*** Data shown ***

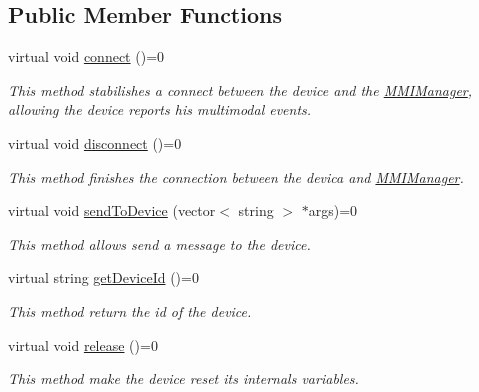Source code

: \subsection*{Public Member Functions}
\begin{DoxyCompactItemize}
\item 
virtual void \hyperlink{classbr_1_1ufscar_1_1lince_1_1mmi_1_1IDeviceComm_a53f48993f294b9a755125b6ccdb06ad4}{connect} ()=0
\begin{DoxyCompactList}\small\item\em This method stabilishes a connect between the device and the \hyperlink{classbr_1_1ufscar_1_1lince_1_1mmi_1_1MMIManager}{MMIManager}, allowing the device reports his multimodal events. \item\end{DoxyCompactList}\item 
virtual void \hyperlink{classbr_1_1ufscar_1_1lince_1_1mmi_1_1IDeviceComm_ad3791cf1ab234f4a6b464c3f614c78c6}{disconnect} ()=0
\begin{DoxyCompactList}\small\item\em This method finishes the connection between the devica and \hyperlink{classbr_1_1ufscar_1_1lince_1_1mmi_1_1MMIManager}{MMIManager}. \item\end{DoxyCompactList}\item 
virtual void \hyperlink{classbr_1_1ufscar_1_1lince_1_1mmi_1_1IDeviceComm_a0249a13030b4df9b50778723421375d9}{sendToDevice} (vector$<$ string $>$ $\ast$args)=0
\begin{DoxyCompactList}\small\item\em This method allows send a message to the device. \item\end{DoxyCompactList}\item 
virtual string \hyperlink{classbr_1_1ufscar_1_1lince_1_1mmi_1_1IDeviceComm_a4ae69c19445713ddc9fda351555c1ac2}{getDeviceId} ()=0
\begin{DoxyCompactList}\small\item\em This method return the id of the device. \item\end{DoxyCompactList}\item 
virtual void \hyperlink{classbr_1_1ufscar_1_1lince_1_1mmi_1_1IDeviceComm_a9c173ebb83a502e78143a52fc7d87a80}{release} ()=0
\begin{DoxyCompactList}\small\item\em This method make the device reset its internals variables. \item\end{DoxyCompactList}\end{DoxyCompactItemize}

*** End of Data shown ***

▶ _Exercise description_
Each entry should come back exactly as written, with its pictures omitted.

▶ _Answer below_
Source code

: \subsection*{Public Member Functions}
\begin{DoxyCompactItemize}
\item 
virtual void \hyperlink{classbr_1_1ufscar_1_1lince_1_1mmi_1_1IDeviceComm_a53f48993f294b9a755125b6ccdb06ad4}{connect} ()=0
\begin{DoxyCompactList}\small\item\em This method stabilishes a connect between the device and the \hyperlink{classbr_1_1ufscar_1_1lince_1_1mmi_1_1MMIManager}{MMIManager}, allowing the device reports his multimodal events. \item\end{DoxyCompactList}\item 
virtual void \hyperlink{classbr_1_1ufscar_1_1lince_1_1mmi_1_1IDeviceComm_ad3791cf1ab234f4a6b464c3f614c78c6}{disconnect} ()=0
\begin{DoxyCompactList}\small\item\em This method finishes the connection between the devica and \hyperlink{classbr_1_1ufscar_1_1lince_1_1mmi_1_1MMIManager}{MMIManager}. \item\end{DoxyCompactList}\item 
virtual void \hyperlink{classbr_1_1ufscar_1_1lince_1_1mmi_1_1IDeviceComm_a0249a13030b4df9b50778723421375d9}{sendToDevice} (vector$<$ string $>$ $\ast$args)=0
\begin{DoxyCompactList}\small\item\em This method allows send a message to the device. \item\end{DoxyCompactList}\item 
virtual string \hyperlink{classbr_1_1ufscar_1_1lince_1_1mmi_1_1IDeviceComm_a4ae69c19445713ddc9fda351555c1ac2}{getDeviceId} ()=0
\begin{DoxyCompactList}\small\item\em This method return the id of the device. \item\end{DoxyCompactList}\item 
virtual void \hyperlink{classbr_1_1ufscar_1_1lince_1_1mmi_1_1IDeviceComm_a9c173ebb83a502e78143a52fc7d87a80}{release} ()=0
\begin{DoxyCompactList}\small\item\em This method make the device reset its internals variables. \item\end{DoxyCompactList}\end{DoxyCompactItemize}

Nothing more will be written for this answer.